Os associados e representados da DECO no processo contra a Afinsa estão a receber cartas de um mediador de seguros, incitando-os a pedir a devolução dos documentos entregues nesta associação, aquando o início do processo de insolvência. A empresa refere, na missiva, que a DECO não intentará nenhuma acção contra o Estado Espanhol, pelo que os lesados devem fazer-se representar pela advogada da Associação dos Clientes Afectados em Portugal (ACAP).
A acção de insolvência instaurada em Espanha, na qual os associados da DECO já estão representados, pelos poderes que conferiram a esta associação, não tem nenhuma relação com a eventual acção de responsabilidade civil contra o Estado Espanhol, referida na carta.
A primeira, aquela em que a DECO representa os consumidores lesados pela Afinsa, visa recuperar o capital (ou parte do mesmo) investido.
A segunda visa obter uma indemnização do Estado Espanhol face à ausência de regulamentação relativa a esta actividade.
Os consumidores que pedirem a devolução dos documentos entregues, com a efectiva renúncia ao mandato que nos foi conferido, como sugere a carta do mediador, não poderão ser defendidos pela DECO no processo de insolvência que já está a decorrer.
Tendo a DECO sempre fornecido informações actualizadas aos seus representados, foi com estranheza que tomou conhecimento daquela carta, cujo objectivo desconhece. Tal documento imputa a esta associação comportamentos e factos falsos. Assim, atenta à natureza difamatória do conteúdo, a DECO exigiu esclarecimentos à advogada da ACAP e ao mediador de seguros, sob pena de tomar medidas mais gravosas.

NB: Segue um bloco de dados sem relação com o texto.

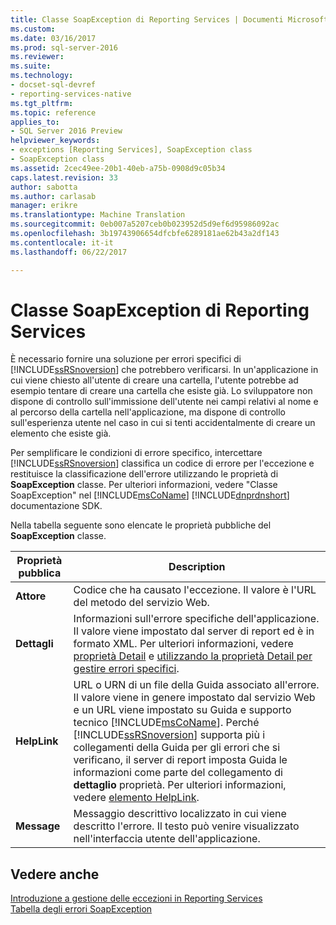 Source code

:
```yaml
---
title: Classe SoapException di Reporting Services | Documenti Microsoft
ms.custom: 
ms.date: 03/16/2017
ms.prod: sql-server-2016
ms.reviewer: 
ms.suite: 
ms.technology:
- docset-sql-devref
- reporting-services-native
ms.tgt_pltfrm: 
ms.topic: reference
applies_to:
- SQL Server 2016 Preview
helpviewer_keywords:
- exceptions [Reporting Services], SoapException class
- SoapException class
ms.assetid: 2cec49ee-20b1-40eb-a75b-0908d9c05b34
caps.latest.revision: 33
author: sabotta
ms.author: carlasab
manager: erikre
ms.translationtype: Machine Translation
ms.sourcegitcommit: 0eb007a5207ceb0b023952d5d9ef6d95986092ac
ms.openlocfilehash: 3b19743906654dfcbfe6289181ae62b43a2df143
ms.contentlocale: it-it
ms.lasthandoff: 06/22/2017

---
```

# <a name="reporting-services-soapexception-class"></a>Classe SoapException di Reporting Services
  È necessario fornire una soluzione per errori specifici di [!INCLUDE[ssRSnoversion](../../../includes/ssrsnoversion-md.md)] che potrebbero verificarsi. In un'applicazione in cui viene chiesto all'utente di creare una cartella, l'utente potrebbe ad esempio tentare di creare una cartella che esiste già. Lo sviluppatore non dispone di controllo sull'immissione dell'utente nei campi relativi al nome e al percorso della cartella nell'applicazione, ma dispone di controllo sull'esperienza utente nel caso in cui si tenti accidentalmente di creare un elemento che esiste già.  
  
 Per semplificare le condizioni di errore specifico, intercettare [!INCLUDE[ssRSnoversion](../../../includes/ssrsnoversion-md.md)] classifica un codice di errore per l'eccezione e restituisce la classificazione dell'errore utilizzando le proprietà di **SoapException** classe. Per ulteriori informazioni, vedere "Classe SoapException" nel [!INCLUDE[msCoName](../../../includes/msconame-md.md)] [!INCLUDE[dnprdnshort](../../../includes/dnprdnshort-md.md)] documentazione SDK.  
  
 Nella tabella seguente sono elencate le proprietà pubbliche del **SoapException** classe.  
  
|Proprietà pubblica|Description|  
|---------------------|-----------------|  
|**Attore**|Codice che ha causato l'eccezione. Il valore è l'URL del metodo del servizio Web.|  
|**Dettagli**|Informazioni sull'errore specifiche dell'applicazione. Il valore viene impostato dal server di report ed è in formato XML. Per ulteriori informazioni, vedere [proprietà Detail](../../../reporting-services/report-server-web-service-net-framework-exception-handling/soapexception-class/detail-property.md) e [utilizzando la proprietà Detail per gestire errori specifici](../../../reporting-services/report-server-web-service-net-framework-exception-handling/best-practices/using-the-detail-property-to-handle-specific-errors.md).|  
|**HelpLink**|URL o URN di un file della Guida associato all'errore. Il valore viene in genere impostato dal servizio Web e un URL viene impostato su Guida e supporto tecnico [!INCLUDE[msCoName](../../../includes/msconame-md.md)]. Perché [!INCLUDE[ssRSnoversion](../../../includes/ssrsnoversion-md.md)] supporta più i collegamenti della Guida per gli errori che si verificano, il server di report imposta Guida le informazioni come parte del collegamento di **dettaglio** proprietà. Per ulteriori informazioni, vedere [elemento HelpLink](../../../reporting-services/report-server-web-service-net-framework-exception-handling/soapexception-class/helplink-element.md).|  
|**Message**|Messaggio descrittivo localizzato in cui viene descritto l'errore. Il testo può venire visualizzato nell'interfaccia utente dell'applicazione.|  
  
## <a name="see-also"></a>Vedere anche  
 [Introduzione a gestione delle eccezioni in Reporting Services](../../../reporting-services/report-server-web-service-net-framework-exception-handling/introducing-exception-handling-in-reporting-services.md)   
 [Tabella degli errori SoapException](../../../reporting-services/report-server-web-service-net-framework-exception-handling/soapexception-class/soapexception-errors-table.md)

A advogada da ACAP respondeu-nos, repudiando a actuação do mediador de seguros, visto não ter sido previamente consultada por este, e negando o seu envolvimento no envio das cartas. O mediador, antigo assessor da Afinsa, também respondeu, dizendo que a sua actuação teve como único objectivo informar os seus clientes e não pôr em causa o bom-nome da DECO. Reconheceu, porém, que a forma utilizada não foi correcta.
A DECO considera que este tipo de prática, dolosa ou não, confunde os consumidores e pode prejudicá-los financeiramente. Além disso, põe em causa o nome de uma associação que sempre agiu em defesa dos direitos dos consumidores. Como tal, a DECO exigiu ao mediador que este esclarecimento fosse dirigido pessoalmente aos visados.
Este caso demonstra que os consumidores devem agir de forma cautelosa, sobretudo quando estão em causa comunicações de origem duvidosa. Neste sentido, a DECO agradece o alerta de todos os que contactaram esta associação, no sentido de esclarecerem o conteúdo da carta que lhes foi enviada.